**DESCRIPTION OF THE TASK**
The complete listing should be transcribed precisely.

**DATA FOR PROCESSING**
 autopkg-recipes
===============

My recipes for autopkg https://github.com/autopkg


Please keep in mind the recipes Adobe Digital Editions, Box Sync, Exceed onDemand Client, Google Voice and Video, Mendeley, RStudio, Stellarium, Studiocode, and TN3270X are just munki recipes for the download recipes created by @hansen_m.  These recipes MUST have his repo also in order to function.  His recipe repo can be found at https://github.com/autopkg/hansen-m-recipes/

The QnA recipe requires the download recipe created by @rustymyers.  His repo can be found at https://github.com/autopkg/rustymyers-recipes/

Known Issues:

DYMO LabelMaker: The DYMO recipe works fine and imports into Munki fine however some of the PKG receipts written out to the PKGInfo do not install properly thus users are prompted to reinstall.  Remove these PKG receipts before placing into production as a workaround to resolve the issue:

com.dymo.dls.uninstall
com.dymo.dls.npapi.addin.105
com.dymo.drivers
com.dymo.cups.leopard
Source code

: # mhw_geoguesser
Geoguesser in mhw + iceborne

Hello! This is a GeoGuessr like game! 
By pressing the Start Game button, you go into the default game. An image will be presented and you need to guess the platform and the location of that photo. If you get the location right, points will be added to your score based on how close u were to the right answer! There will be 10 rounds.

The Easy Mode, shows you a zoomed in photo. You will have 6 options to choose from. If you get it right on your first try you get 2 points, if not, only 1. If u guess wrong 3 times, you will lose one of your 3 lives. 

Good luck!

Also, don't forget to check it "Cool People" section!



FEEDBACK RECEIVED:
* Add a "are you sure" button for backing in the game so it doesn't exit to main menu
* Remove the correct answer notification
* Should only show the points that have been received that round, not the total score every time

**RESULT**
 autopkg-recipes
===============

My recipes for autopkg https://github.com/autopkg


Please keep in mind the recipes Adobe Digital Editions, Box Sync, Exceed onDemand Client, Google Voice and Video, Mendeley, RStudio, Stellarium, Studiocode, and TN3270X are just munki recipes for the download recipes created by @hansen_m.  These recipes MUST have his repo also in order to function.  His recipe repo can be found at https://github.com/autopkg/hansen-m-recipes/

The QnA recipe requires the download recipe created by @rustymyers.  His repo can be found at https://github.com/autopkg/rustymyers-recipes/

Known Issues:

DYMO LabelMaker: The DYMO recipe works fine and imports into Munki fine however some of the PKG receipts written out to the PKGInfo do not install properly thus users are prompted to reinstall.  Remove these PKG receipts before placing into production as a workaround to resolve the issue:

com.dymo.dls.uninstall
com.dymo.dls.npapi.addin.105
com.dymo.drivers
com.dymo.cups.leopard
Source code

: # mhw_geoguesser
Geoguesser in mhw + iceborne

Hello! This is a GeoGuessr like game! 
By pressing the Start Game button, you go into the default game. An image will be presented and you need to guess the platform and the location of that photo. If you get the location right, points will be added to your score based on how close u were to the right answer! There will be 10 rounds.

The Easy Mode, shows you a zoomed in photo. You will have 6 options to choose from. If you get it right on your first try you get 2 points, if not, only 1. If u guess wrong 3 times, you will lose one of your 3 lives. 

Good luck!

Also, don't forget to check it "Cool People" section!



FEEDBACK RECEIVED:
* Add a "are you sure" button for backing in the game so it doesn't exit to main menu
* Remove the correct answer notification
* Should only show the points that have been received that round, not the total score every time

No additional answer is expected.